[Task input Boundary: Start]
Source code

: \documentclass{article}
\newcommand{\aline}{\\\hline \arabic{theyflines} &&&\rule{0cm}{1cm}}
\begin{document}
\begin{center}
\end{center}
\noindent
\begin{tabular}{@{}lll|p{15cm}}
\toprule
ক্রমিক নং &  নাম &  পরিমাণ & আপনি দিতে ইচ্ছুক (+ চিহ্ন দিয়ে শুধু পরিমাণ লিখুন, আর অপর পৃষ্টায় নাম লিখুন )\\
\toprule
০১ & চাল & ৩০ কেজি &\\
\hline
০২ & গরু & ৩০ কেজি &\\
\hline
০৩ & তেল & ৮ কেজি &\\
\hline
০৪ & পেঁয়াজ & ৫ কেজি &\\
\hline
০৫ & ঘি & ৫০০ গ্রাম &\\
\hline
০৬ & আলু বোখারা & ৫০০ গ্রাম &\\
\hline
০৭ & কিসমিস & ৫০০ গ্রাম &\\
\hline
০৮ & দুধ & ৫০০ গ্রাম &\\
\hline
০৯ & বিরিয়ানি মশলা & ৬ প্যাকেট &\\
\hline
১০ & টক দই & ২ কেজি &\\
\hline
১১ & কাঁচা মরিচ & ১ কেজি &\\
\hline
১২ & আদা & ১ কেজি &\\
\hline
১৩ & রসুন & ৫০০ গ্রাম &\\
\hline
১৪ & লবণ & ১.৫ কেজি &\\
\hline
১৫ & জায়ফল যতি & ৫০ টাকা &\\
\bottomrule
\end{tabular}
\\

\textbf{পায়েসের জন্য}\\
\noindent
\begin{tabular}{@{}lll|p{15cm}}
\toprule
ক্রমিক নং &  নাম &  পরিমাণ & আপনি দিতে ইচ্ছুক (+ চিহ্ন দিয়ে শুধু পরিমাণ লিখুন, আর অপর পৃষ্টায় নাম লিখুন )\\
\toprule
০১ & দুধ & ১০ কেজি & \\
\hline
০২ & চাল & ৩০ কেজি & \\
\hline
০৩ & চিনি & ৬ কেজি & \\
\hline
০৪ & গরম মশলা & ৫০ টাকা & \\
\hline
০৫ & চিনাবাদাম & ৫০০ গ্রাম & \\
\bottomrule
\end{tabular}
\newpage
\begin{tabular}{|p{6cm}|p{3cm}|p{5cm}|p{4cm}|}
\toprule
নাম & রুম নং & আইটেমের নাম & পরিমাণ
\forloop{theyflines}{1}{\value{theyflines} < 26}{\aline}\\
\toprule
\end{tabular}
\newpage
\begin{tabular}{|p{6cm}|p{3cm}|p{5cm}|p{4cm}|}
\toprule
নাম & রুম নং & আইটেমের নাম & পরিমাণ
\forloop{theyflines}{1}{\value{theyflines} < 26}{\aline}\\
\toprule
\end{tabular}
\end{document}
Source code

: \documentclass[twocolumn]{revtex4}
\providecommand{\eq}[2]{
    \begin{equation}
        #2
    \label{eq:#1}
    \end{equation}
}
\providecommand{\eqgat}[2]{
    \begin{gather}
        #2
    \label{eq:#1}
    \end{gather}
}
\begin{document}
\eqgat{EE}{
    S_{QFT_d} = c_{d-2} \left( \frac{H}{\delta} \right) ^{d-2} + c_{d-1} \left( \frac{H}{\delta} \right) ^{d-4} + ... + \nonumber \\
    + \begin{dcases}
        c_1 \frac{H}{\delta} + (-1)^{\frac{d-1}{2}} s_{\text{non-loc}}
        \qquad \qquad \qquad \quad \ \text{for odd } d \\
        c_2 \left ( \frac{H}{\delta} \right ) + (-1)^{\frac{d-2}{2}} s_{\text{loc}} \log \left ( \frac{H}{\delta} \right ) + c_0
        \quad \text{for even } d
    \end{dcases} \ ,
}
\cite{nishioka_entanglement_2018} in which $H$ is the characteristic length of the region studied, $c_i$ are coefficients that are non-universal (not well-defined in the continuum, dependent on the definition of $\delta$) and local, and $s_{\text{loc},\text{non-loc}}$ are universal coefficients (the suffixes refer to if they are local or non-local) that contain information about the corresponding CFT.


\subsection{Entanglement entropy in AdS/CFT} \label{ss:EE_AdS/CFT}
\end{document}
[Task input Boundary: End]
[Task input Boundary: Start]
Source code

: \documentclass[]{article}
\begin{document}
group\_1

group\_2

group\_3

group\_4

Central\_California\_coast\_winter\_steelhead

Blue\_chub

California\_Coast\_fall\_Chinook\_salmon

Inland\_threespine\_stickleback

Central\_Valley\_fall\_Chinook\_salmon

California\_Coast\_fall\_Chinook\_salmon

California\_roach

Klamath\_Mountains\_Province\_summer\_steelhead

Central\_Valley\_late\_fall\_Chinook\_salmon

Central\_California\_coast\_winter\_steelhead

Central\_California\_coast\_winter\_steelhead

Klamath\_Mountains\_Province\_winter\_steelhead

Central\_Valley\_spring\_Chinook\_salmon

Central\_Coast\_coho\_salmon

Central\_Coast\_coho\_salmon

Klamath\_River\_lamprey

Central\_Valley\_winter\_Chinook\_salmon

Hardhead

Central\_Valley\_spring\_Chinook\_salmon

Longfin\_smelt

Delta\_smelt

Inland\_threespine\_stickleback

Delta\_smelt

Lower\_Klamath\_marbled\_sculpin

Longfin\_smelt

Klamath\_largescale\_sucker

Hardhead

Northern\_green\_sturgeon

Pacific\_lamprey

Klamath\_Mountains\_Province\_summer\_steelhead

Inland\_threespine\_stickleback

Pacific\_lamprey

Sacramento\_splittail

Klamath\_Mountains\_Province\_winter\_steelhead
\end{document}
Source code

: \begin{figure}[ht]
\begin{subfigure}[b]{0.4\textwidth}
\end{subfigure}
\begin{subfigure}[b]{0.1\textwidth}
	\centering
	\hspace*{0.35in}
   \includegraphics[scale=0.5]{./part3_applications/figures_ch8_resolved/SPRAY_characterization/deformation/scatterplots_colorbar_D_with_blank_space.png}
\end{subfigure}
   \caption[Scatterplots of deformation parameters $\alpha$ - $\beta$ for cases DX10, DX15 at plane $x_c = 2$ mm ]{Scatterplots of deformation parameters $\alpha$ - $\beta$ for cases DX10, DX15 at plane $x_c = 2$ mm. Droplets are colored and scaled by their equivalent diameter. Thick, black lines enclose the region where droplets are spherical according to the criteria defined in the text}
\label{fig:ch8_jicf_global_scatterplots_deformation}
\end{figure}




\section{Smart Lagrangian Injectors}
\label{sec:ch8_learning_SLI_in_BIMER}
[Task input Boundary: End]
What needs to be done: Pull out all lines containing the word "textwidth" from the entries above.

Exercise result:
\begin{subfigure}[b]{0.4\textwidth}
\begin{subfigure}[b]{0.1\textwidth}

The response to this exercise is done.